The definition of AGI that everyone uses today is essentially Gubrud's: systems capable of equaling or surpassing human intelligence in any cognitive task, with general learning, reasoning, and adaptation capabilitiesOf course, there are variations. Google DeepMind proposed five levels of performance to classify the AGI. OpenAI He talks about “autonomous systems that outperform humans in most economically relevant jobs.” But the substance remains the same as in 1997.
Recap: When is it coming? The forecasts converge: according to leading experts, the AGI will arrive between 2027 and 2030. Shane Legg, the one who reinvented the term in 2002, has always said he believed in a 50% probability by 2028. Geoffrey Hinton, the “godfather of AI,” has lowered his estimate from 30-50 years to just 5-10 years. Ben Goertzel He mentions 2027 as a plausible date.
Gubrud's warnings remain relevant
The most interesting thing? Gubrud's warnings in 1997 are still valid. He, remember, used the AGI definition in a paper on military risks. He skipped over the entire "visible" future and went straight to the worst-case scenario (a bit like Snowden, but decades earlier).
He talked about autonomous weapons, systems that make life-or-death decisions without human supervision, an arms race that no one can stop. "My goal was to warn of that danger," he explains. Some thought he was crazy, but today the debates onAI that could feign stupidity to dominate or on risk of extinction for humanity they exactly reflect his fears from 1997.
Gubrud has written other papers on the topic. He has called for a ban on autonomous killer robots. He has spoken at conferences on AI safety. But his career has been fragmented, his voice marginal. Meanwhile, the acronym he coined has become the center of the 21st-century technological revolution.

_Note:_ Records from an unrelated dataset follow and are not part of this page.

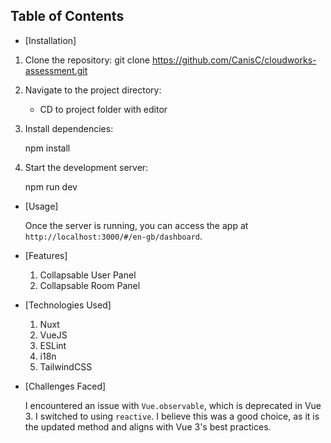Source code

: ## Table of Contents
- [Installation]

1. Clone the repository: git clone https://github.com/CanisC/cloudworks-assessment.git

2. Navigate to the project directory:

    - CD to project folder with editor

3. Install dependencies:

    npm install

4. Start the development server:

    npm run dev

- [Usage]

    Once the server is running, you can access the app at `http://localhost:3000/#/en-gb/dashboard`.

- [Features]

    1. Collapsable User Panel
    2. Collapsable Room Panel

- [Technologies Used]
    
    1. Nuxt
    2. VueJS
    3. ESLint 
    4. i18n
    5. TailwindCSS

- [Challenges Faced]

    I encountered an issue with `Vue.observable`, which is deprecated in Vue 3. I switched to using `reactive`. I believe this was a good choice, as it is the updated method and aligns with Vue 3's best practices.
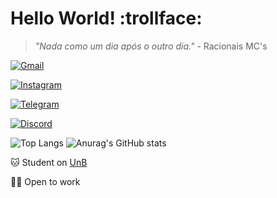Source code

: # Hello World! :trollface:
> _"Nada como um dia após o outro dia."_ - Racionais MC's

<a href="mailto:garaujodeoliveira1@gmail.com" target="_blank">![Gmail](https://img.shields.io/badge/Gmail-D14836?style=flat&logo=gmail&logoColor=white)</a>

<a href="https://instagram.com/guilherme.araujo.23" target="_blank">![Instagram](https://img.shields.io/badge/Instagram-%23E4405F.svg?style=flat&logo=Instagram&logoColor=white)</a>

<a href="https://t.me/guilhermea23" target="_blank">![Telegram](https://img.shields.io/badge/Telegram-2CA5E0?style=flat&logo=telegram&logoColor=white)</a>

<a href="https://discord.gg/Q3djDw4V">![Discord](https://img.shields.io/discord/781351444120338472?style=social&logo=discord&logoColor=000000&label=discord&labelColor=000000&color=FFFFFF&cacheSeconds=2000&link=https%3A%2F%2Fdiscord.gg%2FQ3djDw4V)</a>

![Top Langs](https://github-readme-stats.vercel.app/api/top-langs/?username=guilhermea23&theme=dark)
![Anurag's GitHub stats](https://github-readme-stats.vercel.app/api?username=guilhermea23&theme=dark)

:cat: Student on [UnB](https://unb.br)

:man_office_worker: Open to work

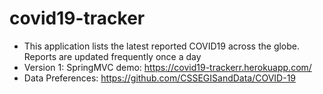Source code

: # covid19-tracker
- This application lists the latest reported COVID19 across the globe. Reports are updated frequently once a day
- Version 1: SpringMVC demo: https://covid19-trackerr.herokuapp.com/
- Data Preferences: https://github.com/CSSEGISandData/COVID-19
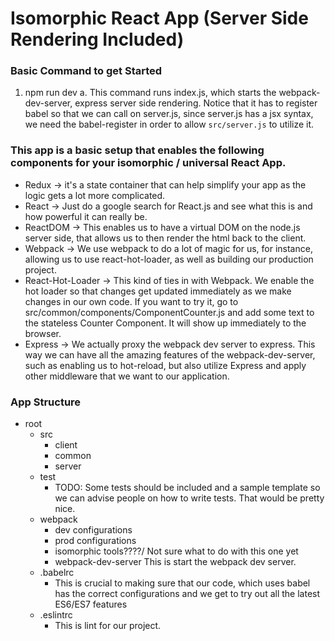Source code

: # Isomorphic React App (Server Side Rendering Included)
### Basic Command to get Started
1. npm run dev
    a. This command runs index.js, which starts the webpack-dev-server, express server side rendering. Notice that it has to register babel so that we can call on server.js, since server.js
has a jsx syntax, we need the babel-register in order to allow `src/server.js` to utilize it.

### This app is a basic setup that enables the following components for your isomorphic / universal React App.
* Redux -> it's a state container that can help simplify your app as the logic gets a lot more complicated.
* React -> Just do a google search for React.js and see what this is and how powerful it can really be. 
* ReactDOM -> This enables us to have a virtual DOM on the node.js server side, that allows us to then render the html back to the client.
* Webpack -> We use webpack to do a lot of magic for us, for instance, allowing us to use react-hot-loader, as well as building our production project.
* React-Hot-Loader -> This kind of ties in with Webpack. We enable the hot loader so that changes get updated immediately as we make changes in our own code. If you want to try it,
go to src/common/components/ComponentCounter.js and add some text to the stateless Counter Component. It will show up immediately to the browser.
* Express -> We actually proxy the webpack dev server to express. This way we can have all the amazing features of the webpack-dev-server, such as enabling us to hot-reload, but also
utilize Express and apply other middleware that we want to our application.

### App Structure
+ root
    + src
        - client
        - common
        - server
    + test
        - TODO: Some tests should be included and a sample template so we can advise people on how to write tests. That would be pretty nice.
    + webpack 
        - dev configurations
        - prod configurations
        - isomorphic tools????/ Not sure what to do with this one yet
        - webpack-dev-server This is start the webpack dev server.
    + .babelrc
        - This is crucial to making sure that our code, which uses babel has the correct configurations and we get to try out all the latest ES6/ES7 features
    + .eslintrc
        - This is lint for our project.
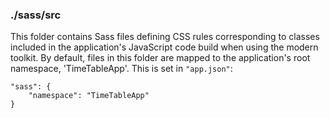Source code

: ### ./sass/src

This folder contains Sass files defining CSS rules corresponding to classes
included in the application's JavaScript code build when using the modern toolkit.
By default, files in this folder are mapped to the application's root namespace, 'TimeTableApp'.
This is set in `"app.json"`:

    "sass": {
        "namespace": "TimeTableApp"
    }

A name for the future, a life in the shadows
Mark Gubrud's story is one Silicon Valley isn't keen on telling. To hear them say, every garage in Palo Alto and Cupertino has created a billionaire, but the rule is exactly the opposite. The rule is like Gubrud: an outsider who anticipates everyone, proposes a definition of perfect AGI, warns of the risks, and then disappears. No billion-dollar startup, no cover story on... Wired, no TED Talk. Just a 1997 paper that very few have read, but which gave a name to the future.
Because the future is created by those without a name, even if those who are best at shaping it pass into history.